━━━ Recorded information ━━━
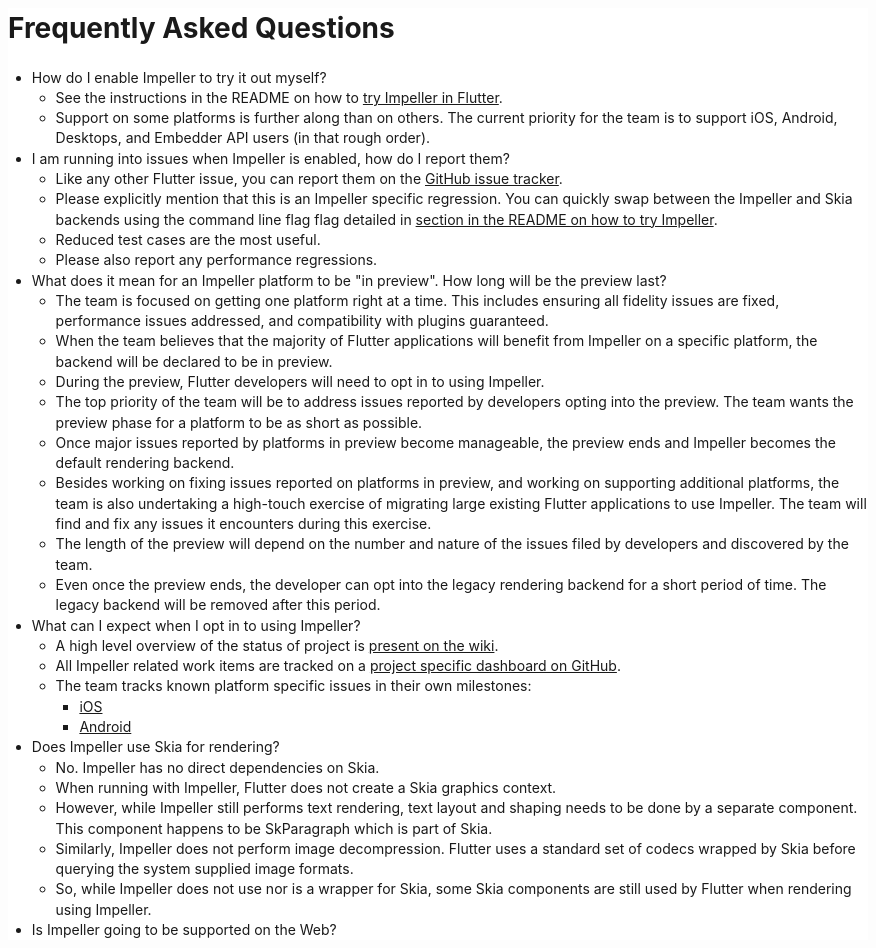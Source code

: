# Frequently Asked Questions

* How do I enable Impeller to try it out myself?
  * See the instructions in the README on how to [try Impeller in
    Flutter](https://github.com/flutter/engine/tree/main/impeller#try-impeller-in-flutter).
  * Support on some platforms is further along than on others. The current
    priority for the team is to support iOS, Android, Desktops, and Embedder API
    users (in that rough order).
* I am running into issues when Impeller is enabled, how do I report them?
  * Like any other Flutter issue, you can report them on the [GitHub issue
    tracker](https://github.com/flutter/flutter/issues/new/choose).
  * Please explicitly mention that this is an Impeller specific regression. You
    can quickly swap between the Impeller and Skia backends using the command
    line flag flag detailed in [section in the README on how to try
    Impeller](https://github.com/flutter/engine/tree/main/impeller#try-impeller-in-flutter).
  * Reduced test cases are the most useful.
  * Please also report any performance regressions.
* What does it mean for an Impeller platform to be "in preview". How long will
  be the preview last?
  * The team is focused on getting one platform right at a time. This includes
    ensuring all fidelity issues are fixed, performance issues addressed, and
    compatibility with plugins guaranteed.
  * When the team believes that the majority of Flutter applications will
    benefit from Impeller on a specific platform, the backend will be declared
    to be in preview.
  * During the preview, Flutter developers will need to opt in to using
    Impeller.
  * The top priority of the team will be to address issues reported by
    developers opting into the preview. The team wants the preview phase for a
    platform to be as short as possible.
  * Once major issues reported by platforms in preview become manageable, the
    preview ends and Impeller becomes the default rendering backend.
  * Besides working on fixing issues reported on platforms in preview, and
    working on supporting additional platforms, the team is also undertaking a
    high-touch exercise of migrating large existing Flutter applications to use
    Impeller. The team will find and fix any issues it encounters during this
    exercise.
  * The length of the preview will depend on the number and nature of the issues
    filed by developers and discovered by the team.
  * Even once the preview ends, the developer can opt into the legacy rendering
    backend for a short period of time. The legacy backend will be removed after
    this period.
* What can I expect when I opt in to using Impeller?
  * A high level overview of the status of project is [present on the
    wiki](https://github.com/flutter/flutter/wiki/Impeller#status).
  * All Impeller related work items are tracked on a [project specific dashboard
    on GitHub](https://github.com/orgs/flutter/projects/21).
  * The team tracks known platform specific issues in their own milestones:
    * [iOS](https://github.com/flutter/flutter/milestone/77)
    * [Android](https://github.com/flutter/flutter/milestone/76)
* Does Impeller use Skia for rendering?
  * No. Impeller has no direct dependencies on Skia.
  * When running with Impeller, Flutter does not create a Skia graphics context.
  * However, while Impeller still performs text rendering, text layout and
    shaping needs to be done by a separate component. This component happens to
    be SkParagraph which is part of Skia.
  * Similarly, Impeller does not perform image decompression. Flutter uses a
    standard set of codecs wrapped by Skia before querying the system supplied
    image formats.
  * So, while Impeller does not use nor is a wrapper for Skia, some Skia
    components are still used by Flutter when rendering using Impeller.
* Is Impeller going to be supported on the Web?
━━━
[Problem to solve] Drop the images; copy every entry above exactly.

[Task output]
Source code

:# Frequently Asked Questions

* How do I enable Impeller to try it out myself?
  * See the instructions in the README on how to [try Impeller in
    Flutter](https://github.com/flutter/engine/tree/main/impeller#try-impeller-in-flutter).
  * Support on some platforms is further along than on others. The current
    priority for the team is to support iOS, Android, Desktops, and Embedder API
    users (in that rough order).
* I am running into issues when Impeller is enabled, how do I report them?
  * Like any other Flutter issue, you can report them on the [GitHub issue
    tracker](https://github.com/flutter/flutter/issues/new/choose).
  * Please explicitly mention that this is an Impeller specific regression. You
    can quickly swap between the Impeller and Skia backends using the command
    line flag flag detailed in [section in the README on how to try
    Impeller](https://github.com/flutter/engine/tree/main/impeller#try-impeller-in-flutter).
  * Reduced test cases are the most useful.
  * Please also report any performance regressions.
* What does it mean for an Impeller platform to be "in preview". How long will
  be the preview last?
  * The team is focused on getting one platform right at a time. This includes
    ensuring all fidelity issues are fixed, performance issues addressed, and
    compatibility with plugins guaranteed.
  * When the team believes that the majority of Flutter applications will
    benefit from Impeller on a specific platform, the backend will be declared
    to be in preview.
  * During the preview, Flutter developers will need to opt in to using
    Impeller.
  * The top priority of the team will be to address issues reported by
    developers opting into the preview. The team wants the preview phase for a
    platform to be as short as possible.
  * Once major issues reported by platforms in preview become manageable, the
    preview ends and Impeller becomes the default rendering backend.
  * Besides working on fixing issues reported on platforms in preview, and
    working on supporting additional platforms, the team is also undertaking a
    high-touch exercise of migrating large existing Flutter applications to use
    Impeller. The team will find and fix any issues it encounters during this
    exercise.
  * The length of the preview will depend on the number and nature of the issues
    filed by developers and discovered by the team.
  * Even once the preview ends, the developer can opt into the legacy rendering
    backend for a short period of time. The legacy backend will be removed after
    this period.
* What can I expect when I opt in to using Impeller?
  * A high level overview of the status of project is [present on the
    wiki](https://github.com/flutter/flutter/wiki/Impeller#status).
  * All Impeller related work items are tracked on a [project specific dashboard
    on GitHub](https://github.com/orgs/flutter/projects/21).
  * The team tracks known platform specific issues in their own milestones:
    * [iOS](https://github.com/flutter/flutter/milestone/77)
    * [Android](https://github.com/flutter/flutter/milestone/76)
* Does Impeller use Skia for rendering?
  * No. Impeller has no direct dependencies on Skia.
  * When running with Impeller, Flutter does not create a Skia graphics context.
  * However, while Impeller still performs text rendering, text layout and
    shaping needs to be done by a separate component. This component happens to
    be SkParagraph which is part of Skia.
  * Similarly, Impeller does not perform image decompression. Flutter uses a
    standard set of codecs wrapped by Skia before querying the system supplied
    image formats.
  * So, while Impeller does not use nor is a wrapper for Skia, some Skia
    components are still used by Flutter when rendering using Impeller.
* Is Impeller going to be supported on the Web?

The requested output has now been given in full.